There is also the issue of temporary closures and the need for temporary maps that happens with planned events. Consider roadway construction, races, parades, street fairs, and redirected traffic around busy sports venues. What about commute times when lanes are repurposed for commute direction traffic and left turns are unavailable? I know I’ve been often frustrated by my Google maps app telling me to turn left during commute hours when the left turn lane is closed.


Seasonal closures have also inconvenienced travelers and put them in danger when their navigation systems have sent them on routes closed for the winter.


The authoritative content owners of the transportation infrastructure and these planned events need a system where they can easily define public data, vs. internal, or planned projects data and easily update real-time content from the field without relying on in-house, or contracted GIS experts. This system should be map and navigation app agnostic and push real-time updates to map providers.


With the latest FRA recommendation, each one of these businesses are expected to individually figure out the relevance of the data supplied and only implement that data. That’s a lot of duplicate effort that doesn’t include a process for getting continual, real-time updates. Map and navigation companies should be able to rely on a push system for real-time updates from the national, state, city and local bureaus of transportation and all the associated transportation agencies, first responders and events managers.


At the same time, the responsible agencies, must commit to posting real-time updates for unplanned events and publish in advance, planned events that impact transportation.


Through a long evolution of listening to land and infrastructure managers, these are some of the challenges that Nau Media has set out to address with the rNavigator SaaS platform. By creating a platform that is map agnostic, easy enough for authorized users in the office or the field to make secure map and content updates to, and by providing the ability to push real-time, incremental updates, we are making it possible for the authoritative content owner to supply map and navigation companies with real-time and temporary data quickly and easily without relying on crowdsourced data.


The driver of the car that hit me and the one that ended up on the railroad tracks had something in common, they both misinterpreted the instructions of their navigation system on where they should take a right turn. Drivers are becoming more and more reliant on what navigation systems and map apps show and tell them as opposed to reading road signs.

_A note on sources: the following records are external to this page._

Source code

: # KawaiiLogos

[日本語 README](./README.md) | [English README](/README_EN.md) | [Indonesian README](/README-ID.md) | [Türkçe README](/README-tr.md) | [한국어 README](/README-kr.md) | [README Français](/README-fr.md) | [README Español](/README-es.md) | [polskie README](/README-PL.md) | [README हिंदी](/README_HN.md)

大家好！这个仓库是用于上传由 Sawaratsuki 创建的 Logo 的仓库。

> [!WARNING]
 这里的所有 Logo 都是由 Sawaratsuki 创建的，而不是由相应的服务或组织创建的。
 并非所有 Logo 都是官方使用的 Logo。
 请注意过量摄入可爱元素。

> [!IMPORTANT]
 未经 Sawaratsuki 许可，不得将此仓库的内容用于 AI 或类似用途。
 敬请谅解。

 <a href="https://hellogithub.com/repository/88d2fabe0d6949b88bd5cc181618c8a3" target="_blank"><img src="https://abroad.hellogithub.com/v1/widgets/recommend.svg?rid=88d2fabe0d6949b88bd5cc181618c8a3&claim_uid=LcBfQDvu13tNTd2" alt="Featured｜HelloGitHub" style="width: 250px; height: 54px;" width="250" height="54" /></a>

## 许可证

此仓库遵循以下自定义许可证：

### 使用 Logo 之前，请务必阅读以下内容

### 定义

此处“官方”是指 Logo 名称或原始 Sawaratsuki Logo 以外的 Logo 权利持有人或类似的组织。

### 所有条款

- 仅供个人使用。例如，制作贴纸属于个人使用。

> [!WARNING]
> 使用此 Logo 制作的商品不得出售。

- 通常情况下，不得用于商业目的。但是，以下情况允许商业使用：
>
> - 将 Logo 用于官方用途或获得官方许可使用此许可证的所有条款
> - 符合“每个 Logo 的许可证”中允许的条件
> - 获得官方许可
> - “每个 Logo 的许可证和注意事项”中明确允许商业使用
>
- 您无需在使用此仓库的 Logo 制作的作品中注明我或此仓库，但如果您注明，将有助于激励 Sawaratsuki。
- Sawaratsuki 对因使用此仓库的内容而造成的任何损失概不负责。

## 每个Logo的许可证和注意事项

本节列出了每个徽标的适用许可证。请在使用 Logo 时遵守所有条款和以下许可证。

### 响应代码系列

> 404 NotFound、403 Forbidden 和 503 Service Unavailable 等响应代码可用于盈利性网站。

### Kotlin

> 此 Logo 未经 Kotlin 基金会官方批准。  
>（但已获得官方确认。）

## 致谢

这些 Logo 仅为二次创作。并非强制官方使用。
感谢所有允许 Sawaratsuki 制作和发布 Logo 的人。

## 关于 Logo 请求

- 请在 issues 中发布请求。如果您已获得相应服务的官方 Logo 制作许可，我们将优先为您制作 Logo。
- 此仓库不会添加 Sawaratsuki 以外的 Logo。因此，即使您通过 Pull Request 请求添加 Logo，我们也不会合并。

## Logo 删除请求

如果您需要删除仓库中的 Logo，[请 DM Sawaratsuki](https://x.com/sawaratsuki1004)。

It seems that there will always be challenges with navigation app users not using all the information available to them, but with detailed information about temporary map changes and real-times updates to navigation systems we can reduce the number of wrong turns into construction sites, commute traffic, roads closed for the season, and areas impacted by a crisis, increasing the safety of drivers and those around them.


One of these days, technologies such as ours, will also send warnings of approaching trains through sensors and APIs to navigation systems, and vice versa warnings to trains of vehicles stuck on the track, thus avoiding the Oxnard incident.


It’s all an evolution toward greater safety through more thorough knowledge and better, more efficient technology and yes, drivers must still keep their eyes on the road and road signs.